→ RECORDS PROVIDED:
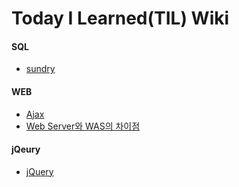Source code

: # Today I Learned(TIL) Wiki

#### SQL

- [sundry](https://github.com/KwanHoo/TIL/blob/main/contents/SQL/sundry.md)

#### WEB

- [Ajax](https://github.com/KwanHoo/TIL/blob/main/contents/WEB/Ajax.md)
- [Web Server와 WAS의 차이점](https://github.com/KwanHoo/TIL/blob/main/contents/WEB/Web_Server_VS_WAS.md)

#### jQeury

- [jQuery](https://github.com/KwanHoo/TIL/blob/main/contents/jQuery/jQuery.md)

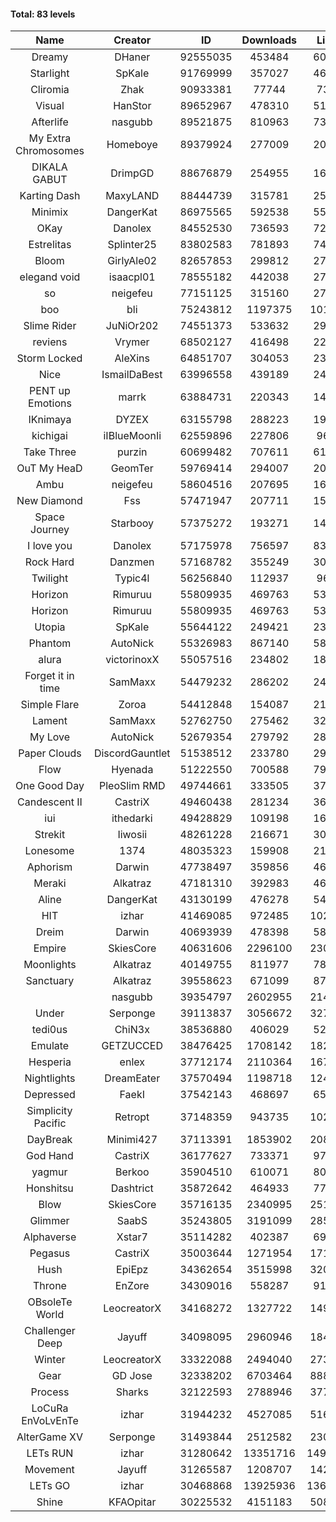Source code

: #### Total: 83 levels

| Name | Creator | ID | Downloads | Likes |
|:---:|:---:|:---:|:---:|:---:|
| Dreamy | DHaner | 92555035 | 453484 | 60515
| Starlight | SpKale | 91769999 | 357027 | 46792
| Cliromia | Zhak | 90933381 | 77744 | 7387
| Visual | HanStor | 89652967 | 478310 | 51662
| Afterlife | nasgubb | 89521875 | 810963 | 73169
| My Extra Chromosomes | Homeboye | 89379924 | 277009 | 20125
| DIKALA GABUT | DrimpGD | 88676879 | 254955 | 16269
| Karting Dash | MaxyLAND | 88444739 | 315781 | 25228
| Minimix | DangerKat | 86975565 | 592538 | 55811
| OKay | Danolex | 84552530 | 736593 | 72607
| Estrelitas | Splinter25 | 83802583 | 781893 | 74612
| Bloom | GirlyAle02 | 82657853 | 299812 | 27082
| elegand void | isaacpl01 | 78555182 | 442038 | 27673
| so | neigefeu | 77151125 | 315160 | 27187
| boo | bli | 75243812 | 1197375 | 101446
| Slime Rider | JuNiOr202 | 74551373 | 533632 | 29983
| reviens | Vrymer | 68502127 | 416498 | 22576
| Storm Locked | AleXins | 64851707 | 304053 | 23065
| Nice | IsmailDaBest | 63996558 | 439189 | 24968
| PENT up Emotions | marrk | 63884731 | 220343 | 14353
| IKnimaya | DYZEX | 63155798 | 288223 | 19611
| kichigai | iIBlueMoonIi | 62559896 | 227806 | 9606
| Take Three | purzin | 60699482 | 707611 | 61033
| OuT My HeaD | GeomTer | 59769414 | 294007 | 20058
| Ambu | neigefeu | 58604516 | 207695 | 16855
| New Diamond | Fss | 57471947 | 207711 | 15689
| Space Journey | Starbooy | 57375272 | 193271 | 14357
| I love you | Danolex | 57175978 | 756597 | 83220
| Rock Hard | Danzmen | 57168782 | 355249 | 30162
| Twilight | Typic4l | 56256840 | 112937 | 9622
| Horizon | Rimuruu | 55809935 | 469763 | 53430
| Horizon | Rimuruu | 55809935 | 469763 | 53430
| Utopia | SpKale | 55644122 | 249421 | 23116
| Phantom | AutoNick | 55326983 | 867140 | 58974
| alura | victorinoxX | 55057516 | 234802 | 18646
| Forget it in time | SamMaxx | 54479232 | 286202 | 24449
| Simple Flare | Zoroa | 54412848 | 154087 | 21457
| Lament | SamMaxx | 52762750 | 275462 | 32846
| My Love | AutoNick | 52679354 | 279792 | 28708
| Paper Clouds | DiscordGauntlet | 51538512 | 233780 | 29783
| Flow | Hyenada | 51222550 | 700588 | 79130
| One Good Day | PleoSlim RMD | 49744661 | 333505 | 37262
| Candescent II | CastriX | 49460438 | 281234 | 36971
| iui | ithedarki | 49428829 | 109198 | 16803
| Strekit | Iiwosii | 48261228 | 216671 | 30700
| Lonesome | 1374 | 48035323 | 159908 | 21411
| Aphorism | Darwin | 47738497 | 359856 | 46776
| Meraki | Alkatraz | 47181310 | 392983 | 46252
| Aline | DangerKat | 43130199 | 476278 | 54634
| HIT | izhar | 41469085 | 972485 | 102086
| Dreim | Darwin | 40693939 | 478398 | 58059
| Empire | SkiesCore | 40631606 | 2296100 | 230422
| Moonlights | Alkatraz | 40149755 | 811977 | 78486
| Sanctuary | Alkatraz | 39558623 | 671099 | 87225
|   | nasgubb | 39354797 | 2602955 | 214679
| Under | Serponge | 39113837 | 3056672 | 327087
| tedi0us | ChiN3x | 38536880 | 406029 | 52543
| Emulate | GETZUCCED | 38476425 | 1708142 | 182324
| Hesperia | enlex | 37712174 | 2110364 | 167485
| Nightlights | DreamEater | 37570494 | 1198718 | 124388
| Depressed | FaekI | 37542143 | 468697 | 65476
| Simplicity Pacific | Retropt | 37148359 | 943735 | 102234
| DayBreak | Minimi427 | 37113391 | 1853902 | 208087
| God Hand | CastriX | 36177627 | 733371 | 97489
| yagmur | Berkoo | 35904510 | 610071 | 80862
| Honshitsu | Dashtrict | 35872642 | 464933 | 77258
| Blow | SkiesCore | 35716135 | 2340995 | 251292
| Glimmer | SaabS | 35243805 | 3191099 | 285605
| Alphaverse | Xstar7 | 35114282 | 402387 | 69348
| Pegasus | CastriX | 35003644 | 1271954 | 171573
| Hush | EpiEpz | 34362654 | 3515998 | 320691
| Throne | EnZore | 34309016 | 558287 | 91140
| OBsoleTe World | LeocreatorX | 34168272 | 1327722 | 149693
| Challenger Deep | Jayuff | 34098095 | 2960946 | 184681
| Winter | LeocreatorX | 33322088 | 2494040 | 273868
| Gear | GD Jose | 32338202 | 6703464 | 888606
| Process | Sharks | 32122593 | 2788946 | 377459
| LoCuRa EnVoLvEnTe | izhar | 31944232 | 4527085 | 516616
| AlterGame XV | Serponge | 31493844 | 2512582 | 230080
| LETs  RUN | izhar | 31280642 | 13351716 | 1492028
| Movement | Jayuff | 31265587 | 1208707 | 142899
| LETs GO | izhar | 30468868 | 13925936 | 1360213
| Shine | KFAOpitar | 30225532 | 4151183 | 508207
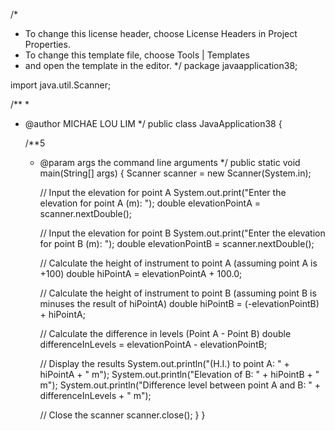 /*
 * To change this license header, choose License Headers in Project Properties.
 * To change this template file, choose Tools | Templates
 * and open the template in the editor.
 */
package javaapplication38;

import java.util.Scanner;

/**
 *
 * @author MICHAE LOU LIM
 */
public class JavaApplication38 {

    /**5
     * @param args the command line arguments
     */
    public static void main(String[] args) {
        Scanner scanner = new Scanner(System.in);

        // Input the elevation for point A
        System.out.print("Enter the elevation for point A (m): ");
        double elevationPointA = scanner.nextDouble();

        // Input the elevation for point B
        System.out.print("Enter the elevation for point B (m): ");
        double elevationPointB = scanner.nextDouble();

        // Calculate the height of instrument to point A (assuming point A is +100)
        double hiPointA = elevationPointA + 100.0;

        // Calculate the height of instrument to point B (assuming point B is minuses the result of hiPointA)
        double hiPointB = (-elevationPointB) + hiPointA;

        // Calculate the difference in levels (Point A - Point B)
        double differenceInLevels = elevationPointA - elevationPointB;

        // Display the results
        System.out.println("(H.I.) to point A: " + hiPointA + " m");
        System.out.println("Elevation of  B: " + hiPointB + " m");
        System.out.println("Difference level between point A and B: " + differenceInLevels + " m");

        // Close the scanner
        scanner.close();
    }
}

→ YOUR ASSIGNMENT:
Go to the line above that contains "13351716 | 1492028" and reproduce everything exactly from there through the line that contains "double elevationPointB = scanner.nextDouble();", leaving out the pictures.

→ YOUR RESPONSE:
| LETs  RUN | izhar | 31280642 | 13351716 | 1492028
| Movement | Jayuff | 31265587 | 1208707 | 142899
| LETs GO | izhar | 30468868 | 13925936 | 1360213
| Shine | KFAOpitar | 30225532 | 4151183 | 508207
 /*
 * To change this license header, choose License Headers in Project Properties.
 * To change this template file, choose Tools | Templates
 * and open the template in the editor.
 */
package javaapplication38;

import java.util.Scanner;

/**
 *
 * @author MICHAE LOU LIM
 */
public class JavaApplication38 {

    /**5
     * @param args the command line arguments
     */
    public static void main(String[] args) {
        Scanner scanner = new Scanner(System.in);

        // Input the elevation for point A
        System.out.print("Enter the elevation for point A (m): ");
        double elevationPointA = scanner.nextDouble();

        // Input the elevation for point B
        System.out.print("Enter the elevation for point B (m): ");
        double elevationPointB = scanner.nextDouble();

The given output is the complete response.